Endocrine Abstracts

Microprolactinomas are the commonest pituitary tumour and respond well to dopamine agonist (DA) therapy with resolution of symptoms and tumour shrinkage occurring in the vast majority of cases. Reports also suggest that up to 20% of cases may achieve long-term normoprolactinaemic remission following withdrawal of chronic dopamine agonist therapy yet interruption of therapy is not universally practised nor is there consensus on the duration of therapy. In this retrospective study we have assessed normoprolactinaemic remission in a large cohort of treatment-naive subjects with microprolactinomas who had received 2 to 3 years of DA therapy prior to treatment withdrawal.

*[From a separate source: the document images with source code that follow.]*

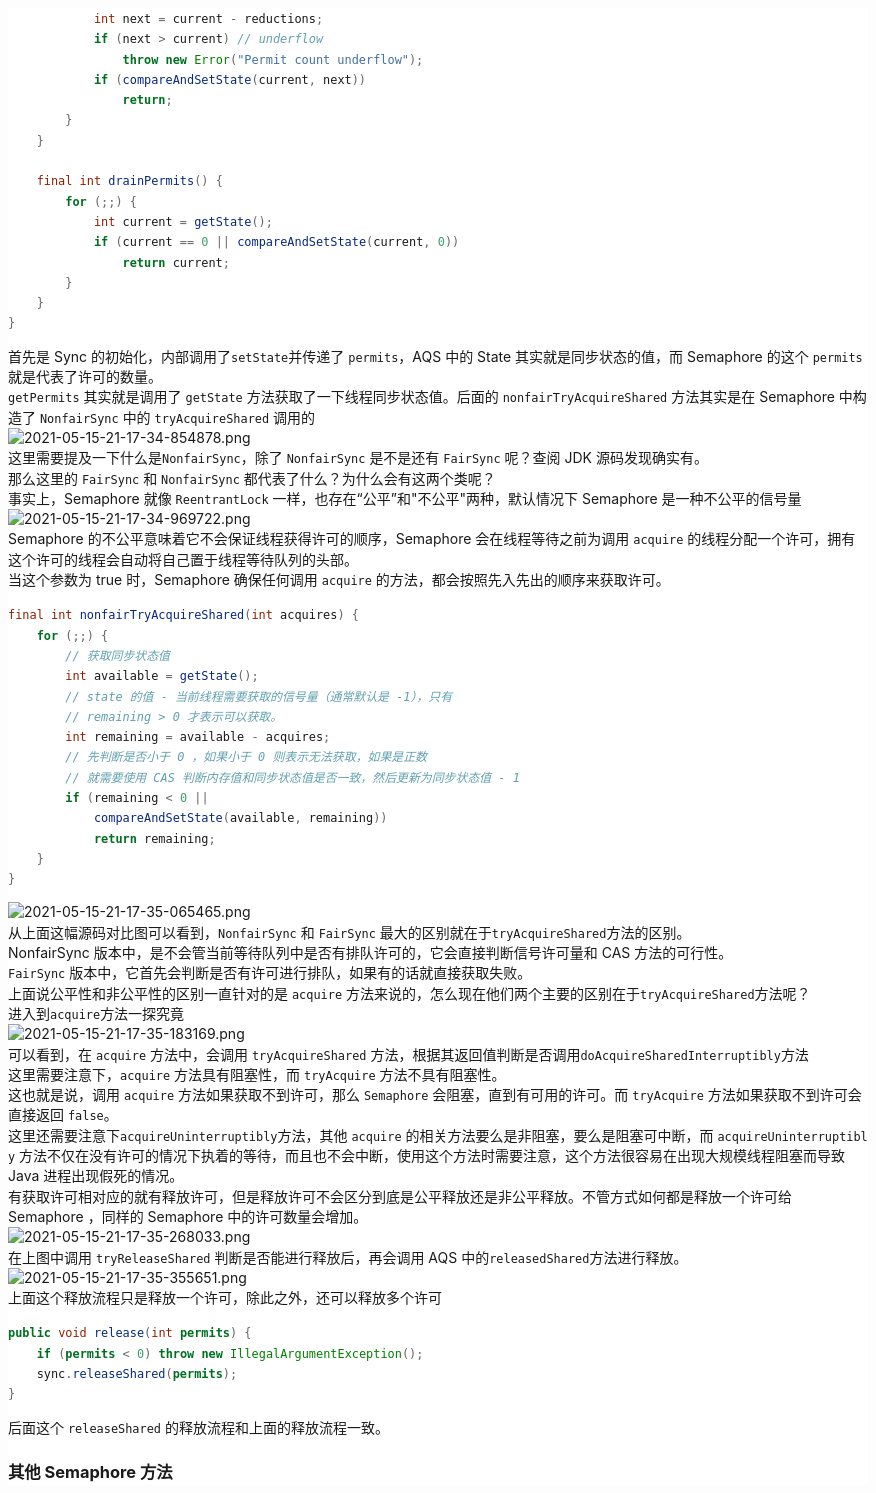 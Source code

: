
 ```java
            int next = current - reductions;
            if (next > current) // underflow
                throw new Error("Permit count underflow");
            if (compareAndSetState(current, next))
                return;
        }
    }

    final int drainPermits() {
        for (;;) {
            int current = getState();
            if (current == 0 || compareAndSetState(current, 0))
                return current;
        }
    }
}
```
首先是 Sync 的初始化，内部调用了`setState`并传递了 `permits`，AQS 中的 State 其实就是同步状态的值，而 Semaphore 的这个 `permits` 就是代表了许可的数量。<br />`getPermits` 其实就是调用了 `getState` 方法获取了一下线程同步状态值。后面的 `nonfairTryAcquireShared` 方法其实是在 Semaphore 中构造了 `NonfairSync` 中的 `tryAcquireShared` 调用的<br />![2021-05-15-21-17-34-854878.png](https://cdn.nlark.com/yuque/0/2021/png/396745/1621084699390-ed25fb54-3ad5-4362-9295-c69c46822928.png#averageHue=%23fbfbfb&clientId=u6c5d2130-402d-4&from=ui&id=u47f51630&originHeight=190&originWidth=610&originalType=binary&ratio=1&rotation=0&showTitle=false&size=26745&status=done&style=shadow&taskId=ub1d00dcd-c1bd-4fa6-96b6-62e641cb433&title=)<br />这里需要提及一下什么是`NonfairSync`，除了 `NonfairSync` 是不是还有 `FairSync` 呢？查阅 JDK 源码发现确实有。<br />那么这里的 `FairSync` 和 `NonfairSync` 都代表了什么？为什么会有这两个类呢？<br />事实上，Semaphore 就像 `ReentrantLock` 一样，也存在“公平”和"不公平"两种，默认情况下 Semaphore 是一种不公平的信号量<br />![2021-05-15-21-17-34-969722.png](https://cdn.nlark.com/yuque/0/2021/png/396745/1621084720146-39e4e703-52b9-496d-b65a-fe9c980658ce.png#averageHue=%23fbfafa&clientId=u6c5d2130-402d-4&from=ui&id=ua8b848fd&originHeight=919&originWidth=653&originalType=binary&ratio=1&rotation=0&showTitle=false&size=104667&status=done&style=shadow&taskId=u17a3e383-e36e-4906-8506-b9ee0e601c0&title=)<br />Semaphore 的不公平意味着它不会保证线程获得许可的顺序，Semaphore 会在线程等待之前为调用 `acquire` 的线程分配一个许可，拥有这个许可的线程会自动将自己置于线程等待队列的头部。<br />当这个参数为 true 时，Semaphore 确保任何调用 `acquire` 的方法，都会按照先入先出的顺序来获取许可。
```java
final int nonfairTryAcquireShared(int acquires) {
    for (;;) {
        // 获取同步状态值
        int available = getState();
        // state 的值 - 当前线程需要获取的信号量（通常默认是 -1），只有
        // remaining > 0 才表示可以获取。
        int remaining = available - acquires;
        // 先判断是否小于 0 ，如果小于 0 则表示无法获取，如果是正数
        // 就需要使用 CAS 判断内存值和同步状态值是否一致，然后更新为同步状态值 - 1
        if (remaining < 0 ||
            compareAndSetState(available, remaining))
            return remaining;
    }
}
```
![2021-05-15-21-17-35-065465.png](https://cdn.nlark.com/yuque/0/2021/png/396745/1621084739058-57afe76f-57fc-41e2-8a21-5c59b0ffd2c9.png#averageHue=%23f9f8f8&clientId=u6c5d2130-402d-4&from=ui&id=u5c297fc4&originHeight=389&originWidth=810&originalType=binary&ratio=1&rotation=0&showTitle=false&size=128995&status=done&style=shadow&taskId=ued589dcc-2b3a-44f1-b5a3-89a2fca318c&title=)<br />从上面这幅源码对比图可以看到，`NonfairSync` 和 `FairSync` 最大的区别就在于`tryAcquireShared`方法的区别。<br />NonfairSync 版本中，是不会管当前等待队列中是否有排队许可的，它会直接判断信号许可量和 CAS 方法的可行性。<br />`FairSync` 版本中，它首先会判断是否有许可进行排队，如果有的话就直接获取失败。<br />上面说公平性和非公平性的区别一直针对的是 `acquire` 方法来说的，怎么现在他们两个主要的区别在于`tryAcquireShared`方法呢？<br />进入到`acquire`方法一探究竟<br />![2021-05-15-21-17-35-183169.png](https://cdn.nlark.com/yuque/0/2021/png/396745/1621084751917-3f664e1d-7298-4253-b49a-0d5f54f94628.png#averageHue=%23fbf9f9&clientId=u6c5d2130-402d-4&from=ui&id=u3bee6f3a&originHeight=414&originWidth=792&originalType=binary&ratio=1&rotation=0&showTitle=false&size=112933&status=done&style=shadow&taskId=u6f3aa144-0e03-4f4d-8af4-8d63ec33b72&title=)<br />可以看到，在 `acquire` 方法中，会调用 `tryAcquireShared` 方法，根据其返回值判断是否调用`doAcquireSharedInterruptibly`方法<br />这里需要注意下，`acquire` 方法具有阻塞性，而 `tryAcquire` 方法不具有阻塞性。<br />这也就是说，调用 `acquire` 方法如果获取不到许可，那么 `Semaphore` 会阻塞，直到有可用的许可。而 `tryAcquire` 方法如果获取不到许可会直接返回 `false`。<br />这里还需要注意下`acquireUninterruptibly`方法，其他 `acquire` 的相关方法要么是非阻塞，要么是阻塞可中断，而 `acquireUninterruptibly` 方法不仅在没有许可的情况下执着的等待，而且也不会中断，使用这个方法时需要注意，这个方法很容易在出现大规模线程阻塞而导致 Java 进程出现假死的情况。<br />有获取许可相对应的就有释放许可，但是释放许可不会区分到底是公平释放还是非公平释放。不管方式如何都是释放一个许可给 Semaphore ，同样的 Semaphore 中的许可数量会增加。<br />![2021-05-15-21-17-35-268033.png](https://cdn.nlark.com/yuque/0/2021/png/396745/1621084773427-39e36318-3522-4e76-8a4d-58fd0b15faa2.png#averageHue=%23fcfafa&clientId=u6c5d2130-402d-4&from=ui&id=u8dc2ee35&originHeight=505&originWidth=805&originalType=binary&ratio=1&rotation=0&showTitle=false&size=106001&status=done&style=shadow&taskId=u04ab616c-e080-41ad-bbff-ad3d88071f0&title=)<br />在上图中调用 `tryReleaseShared` 判断是否能进行释放后，再会调用 AQS 中的`releasedShared`方法进行释放。<br />![2021-05-15-21-17-35-355651.png](https://cdn.nlark.com/yuque/0/2021/png/396745/1621084787574-176333f0-d0a3-43d7-aadf-513b7e6ff71f.png#averageHue=%23fbfbfb&clientId=u6c5d2130-402d-4&from=ui&id=uea42e309&originHeight=375&originWidth=660&originalType=binary&ratio=1&rotation=0&showTitle=false&size=48093&status=done&style=shadow&taskId=u9a9c331d-6bb6-464c-aa07-36f48f9af46&title=)<br />上面这个释放流程只是释放一个许可，除此之外，还可以释放多个许可
```java
public void release(int permits) {
    if (permits < 0) throw new IllegalArgumentException();
    sync.releaseShared(permits);
}
```
后面这个 `releaseShared` 的释放流程和上面的释放流程一致。
<a name="oqTqM"></a>
### 其他 Semaphore 方法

Eighty-nine subjects ( mean age 32.7 +/- 8.4 yrs, 84 females and 5 males) received either Cabergoline (n=67) (0.5 - 3 mg weekly) or Bromocriptine (n=22) (2.5 - 10 mg daily) for a mean duration of 3.1yrs (range 0.33 - 10 yrs). Following withdrawal of therapy, recurrent hyperprolactinaemia was noted in 57 subjects (64%) and developed within a mean duration of 9.6 months (range 1- 44 months) whilst 32 subjects (36%) remained normoprolactinaemic beyond one year (mean 3.6 yrs, range 1-7 yrs). There was no difference in remission rates amongst subjects treated with Cabergoline (n=21) compared with Bromocriptine (n=11) but a direct relationship between pre-treatment prolactin concentration and risk of recurrent hyperprolactinaemia was observed. Seven subjects that had originally relapsed following therapeutic withdrawal, underwent a further cycle of treatment and withdrawal. One of these subjects (14%) treated originally with Bromocriptine, then with Cabergoline remained normoprolactinaemic for over one year. No one developed any adverse effects following therapeutic discontinuation nor was tumour expansion or DA resistance noted. In conclusion, this study confirms that withdrawal of chronic dopamine agonist therapy is safe and is associated with long-term normoprolactinaemic remission in 30-40% of treated subjects.